- _Task to carry out_:
Produce an exact copy of the lines below, starting at the first and ending with the line containing "- ==客观性==：物质运动与时间和空间的不可分割证明了时间和空间的客观性。".

- _Records for this exercise_:

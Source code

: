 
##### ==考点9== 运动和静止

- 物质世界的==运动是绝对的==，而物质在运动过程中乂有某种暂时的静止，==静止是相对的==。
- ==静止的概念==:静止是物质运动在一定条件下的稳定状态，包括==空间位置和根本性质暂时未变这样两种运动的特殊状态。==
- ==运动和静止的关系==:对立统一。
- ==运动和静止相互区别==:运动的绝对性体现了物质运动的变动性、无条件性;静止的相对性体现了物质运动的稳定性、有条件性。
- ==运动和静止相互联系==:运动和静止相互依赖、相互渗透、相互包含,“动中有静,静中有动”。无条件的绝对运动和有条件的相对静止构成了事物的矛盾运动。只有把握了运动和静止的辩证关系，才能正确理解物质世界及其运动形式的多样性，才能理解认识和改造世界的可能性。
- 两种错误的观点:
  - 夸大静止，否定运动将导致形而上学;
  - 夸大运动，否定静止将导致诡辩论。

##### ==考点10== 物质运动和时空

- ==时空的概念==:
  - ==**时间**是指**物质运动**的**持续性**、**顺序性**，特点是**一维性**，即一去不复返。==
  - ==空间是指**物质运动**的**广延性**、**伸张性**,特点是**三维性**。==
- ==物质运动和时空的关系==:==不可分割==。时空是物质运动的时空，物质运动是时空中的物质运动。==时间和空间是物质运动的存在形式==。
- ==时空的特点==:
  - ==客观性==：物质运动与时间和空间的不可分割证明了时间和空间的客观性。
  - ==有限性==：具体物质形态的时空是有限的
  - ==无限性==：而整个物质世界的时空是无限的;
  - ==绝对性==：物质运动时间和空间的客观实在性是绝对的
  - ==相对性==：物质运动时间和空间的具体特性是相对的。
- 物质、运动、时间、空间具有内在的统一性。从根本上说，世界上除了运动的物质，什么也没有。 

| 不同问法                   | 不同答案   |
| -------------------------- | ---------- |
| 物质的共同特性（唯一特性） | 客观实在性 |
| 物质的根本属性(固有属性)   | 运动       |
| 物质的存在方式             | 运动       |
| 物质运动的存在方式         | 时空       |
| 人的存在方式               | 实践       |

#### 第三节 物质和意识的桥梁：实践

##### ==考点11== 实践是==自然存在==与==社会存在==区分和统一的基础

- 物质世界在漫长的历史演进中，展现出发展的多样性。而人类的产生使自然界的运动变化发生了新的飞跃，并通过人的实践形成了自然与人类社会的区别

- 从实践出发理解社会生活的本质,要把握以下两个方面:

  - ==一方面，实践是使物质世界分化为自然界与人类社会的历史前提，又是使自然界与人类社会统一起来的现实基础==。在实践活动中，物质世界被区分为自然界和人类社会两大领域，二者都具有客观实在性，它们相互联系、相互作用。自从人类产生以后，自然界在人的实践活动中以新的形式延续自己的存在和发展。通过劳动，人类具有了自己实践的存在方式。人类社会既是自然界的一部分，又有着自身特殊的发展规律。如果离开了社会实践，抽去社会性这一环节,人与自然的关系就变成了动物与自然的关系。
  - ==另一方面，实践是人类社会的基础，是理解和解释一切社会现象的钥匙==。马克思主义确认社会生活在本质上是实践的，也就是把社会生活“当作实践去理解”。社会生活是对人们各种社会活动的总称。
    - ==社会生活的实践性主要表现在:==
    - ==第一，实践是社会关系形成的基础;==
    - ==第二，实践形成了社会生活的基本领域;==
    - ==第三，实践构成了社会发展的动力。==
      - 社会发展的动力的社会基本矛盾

- _Answer to this exercise_:
Source code

: 
##### ==考点9== 运动和静止

- 物质世界的==运动是绝对的==，而物质在运动过程中乂有某种暂时的静止，==静止是相对的==。
- ==静止的概念==:静止是物质运动在一定条件下的稳定状态，包括==空间位置和根本性质暂时未变这样两种运动的特殊状态。==
- ==运动和静止的关系==:对立统一。
- ==运动和静止相互区别==:运动的绝对性体现了物质运动的变动性、无条件性;静止的相对性体现了物质运动的稳定性、有条件性。
- ==运动和静止相互联系==:运动和静止相互依赖、相互渗透、相互包含,“动中有静,静中有动”。无条件的绝对运动和有条件的相对静止构成了事物的矛盾运动。只有把握了运动和静止的辩证关系，才能正确理解物质世界及其运动形式的多样性，才能理解认识和改造世界的可能性。
- 两种错误的观点:
  - 夸大静止，否定运动将导致形而上学;
  - 夸大运动，否定静止将导致诡辩论。

##### ==考点10== 物质运动和时空

- ==时空的概念==:
  - ==**时间**是指**物质运动**的**持续性**、**顺序性**，特点是**一维性**，即一去不复返。==
  - ==空间是指**物质运动**的**广延性**、**伸张性**,特点是**三维性**。==
- ==物质运动和时空的关系==:==不可分割==。时空是物质运动的时空，物质运动是时空中的物质运动。==时间和空间是物质运动的存在形式==。
- ==时空的特点==:
  - ==客观性==：物质运动与时间和空间的不可分割证明了时间和空间的客观性。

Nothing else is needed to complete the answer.